Reproduce every entry exactly.

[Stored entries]

● ● ● ● ●

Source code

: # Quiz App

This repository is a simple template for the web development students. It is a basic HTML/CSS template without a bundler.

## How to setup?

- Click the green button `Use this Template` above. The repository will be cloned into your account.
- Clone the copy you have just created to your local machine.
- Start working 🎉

● ● ● ● ●

SOLUTION TO THE EXERCISE:
Source code

: # Quiz App

This repository is a simple template for the web development students. It is a basic HTML/CSS template without a bundler.

## How to setup?

- Click the green button `Use this Template` above. The repository will be cloned into your account.
- Clone the copy you have just created to your local machine.
- Start working 🎉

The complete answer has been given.